O número de pessoas submetidas ao monitoramento eletrônico no Acre cresceu 12,2% entre janeiro e julho de 2026, segundo os relatórios mensais do Departamento de Execução Penal (DEEP), do Instituto de Administração Penitenciária do Acre (IAPEN). O contingente passou de 3.168 monitorados em janeiro para 3.554 em julho, um aumento de 386 pessoas.
O crescimento foi gradual ao longo do período. Em março, o IAPEN registrava 3.244 pessoas monitoradas. Em maio, eram 3.414; em junho, 3.489; e, em julho, o número chegou a 3.554.
Em julho, a taxa de aprisionamento entre os monitorados chegou a 403,57 pessoas para cada 100 mil habitantes, considerando a população de referência de 880.631 habitantes utilizada pelo IAPEN.
Mais de 9 mil pessoas no sistema
O crescimento do monitoramento eletrônico ocorre em um sistema penal que, em julho, contabilizou 9.077 pessoas no total geral do Estado, conforme o relatório do IAPEN. O levantamento consolidado aponta 5.523 pessoas em celas físicas e 3.554 em celas virtuais, submetidas ao monitoramento eletrônico.
O relatório também apresenta, em outro quadro, 5.514 presos nas unidades prisionais, número utilizado para calcular a capacidade, o déficit de vagas e a taxa de ocupação das unidades físicas. Essa diferença de nove pessoas decorre da forma como os dados são organizados nos diferentes quadros do documento. Por isso, para o total estadual, o número oficial apresentado pelo relatório é 9.077.
Presídios seguem acima da capacidade
O quadro das unidades prisionais mostra que a estrutura física continua superlotada.
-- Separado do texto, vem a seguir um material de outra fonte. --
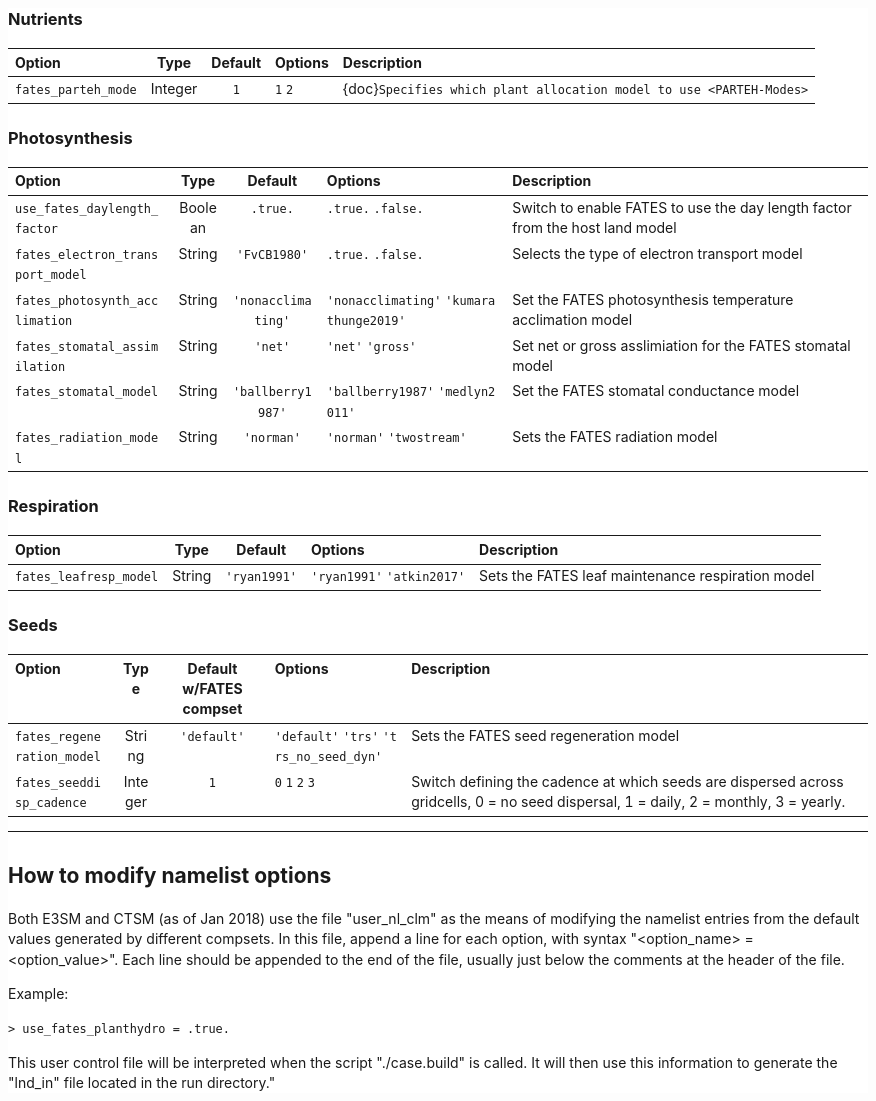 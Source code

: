 ### Nutrients

| Option              | Type    | Default | Options | Description                                                         |
|:--------------------|:-------:|:-------:|:--------|:--------------------------------------------------------------------|
| `fates_parteh_mode` | Integer | `1`     | `1` `2` | {doc}`Specifies which plant allocation model to use <PARTEH-Modes>` |

### Photosynthesis

| Option                           | Type    | Default            | Options                                 | Description                                                                  |
|:---------------------------------|:-------:|:------------------:|:----------------------------------------|:-----------------------------------------------------------------------------|
| `use_fates_daylength_factor`     | Boolean | `.true.`           | `.true.` `.false.`                      | Switch to enable FATES to use the day length factor from the host land model |
| `fates_electron_transport_model` | String  | `'FvCB1980'`       | `.true.` `.false.`                      | Selects the type of electron transport model                                 |
| `fates_photosynth_acclimation`   | String  | `'nonacclimating'` | `'nonacclimating'` `'kumarathunge2019'` | Set the FATES photosynthesis temperature acclimation model                   |
| `fates_stomatal_assimilation`    | String  | `'net'`            | `'net'` `'gross'`                       | Set net or gross asslimiation for the FATES stomatal model                   |
| `fates_stomatal_model`           | String  | `'ballberry1987'`  | `'ballberry1987'` `'medlyn2011'`        | Set the FATES stomatal conductance model                                     |
| `fates_radiation_model`          | String  | `'norman'`         | `'norman'`  `'twostream'`               | Sets the FATES radiation model                                               |

### Respiration

| Option                 | Type   | Default      | Options                    | Description                                       |
|:-----------------------|:------:|:------------:|:---------------------------|:--------------------------------------------------|
| `fates_leafresp_model` | String | `'ryan1991'` | `'ryan1991'` `'atkin2017'` | Sets the FATES leaf maintenance respiration model |

### Seeds

| Option                     | Type    | Default w/FATES compset | Options                                 | Description                            |
|:---------------------------|:-------:|:-----------------------:|:----------------------------------------|:---------------------------------------|
| `fates_regeneration_model` | String  | `'default'`             | `'default'` `'trs'` `'trs_no_seed_dyn'` | Sets the FATES seed regeneration model |
| `fates_seeddisp_cadence`   | Integer | `1`                     | `0` `1` `2` `3`                         | Switch defining the cadence at which seeds are dispersed across gridcells, 0 = no seed dispersal, 1 = daily, 2 = monthly, 3 = yearly. |

***

## How to modify namelist options

Both E3SM and CTSM (as of Jan 2018) use the file "user_nl_clm" as the means of modifying the namelist entries from the default values generated by different compsets.  In this file, append a line for each option, with syntax "<option_name> = <option_value>".  Each line should be appended to the end of the file, usually just below the comments at the header of the file.

Example:

```
> use_fates_planthydro = .true.
```

This user control file will be interpreted when the script "./case.build" is called.  It will then use this information to generate the "lnd_in" file located in the run directory."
Em julho, eram 5.514 presos para uma capacidade real de 3.928 vagas, resultando em déficit de 1.586 vagas e taxa de ocupação de 134,78%.
A maior pressão estava na Divisão de Estabelecimentos Penais de Recolhimento Provisório de Rio Branco. A unidade tinha 1.962 presos para 759 vagas, com ocupação de 258,5% e déficit de 1.203 vagas.
Cruzeiro do Sul também apresentava superlotação significativa, com 869 presos para 501 vagas, ocupação de 169,7% e déficit de 368 vagas. Em Tarauacá, eram 434 presos para 280 vagas, com ocupação de 155%.
Maioria está no regime fechado
Entre os presos mantidos nas unidades físicas, 1.314 eram provisórios, correspondendo a 23,83% do contingente. Já os presos em regime fechado somavam 4.160, equivalentes a 75,44%.
Os números dos relatórios mostram, portanto, dois movimentos simultâneos no sistema penal acreano. Enquanto o número de pessoas submetidas ao monitoramento eletrônico aumentou 12,2% nos primeiros sete meses do ano, as unidades prisionais continuaram operando acima da capacidade.
Em julho, o Acre tinha oficialmente 9.077 pessoas contabilizadas no sistema prisional, sendo 3.554 em monitoramento eletrônico e 5.523 registradas no consolidado como presas em celas físicas.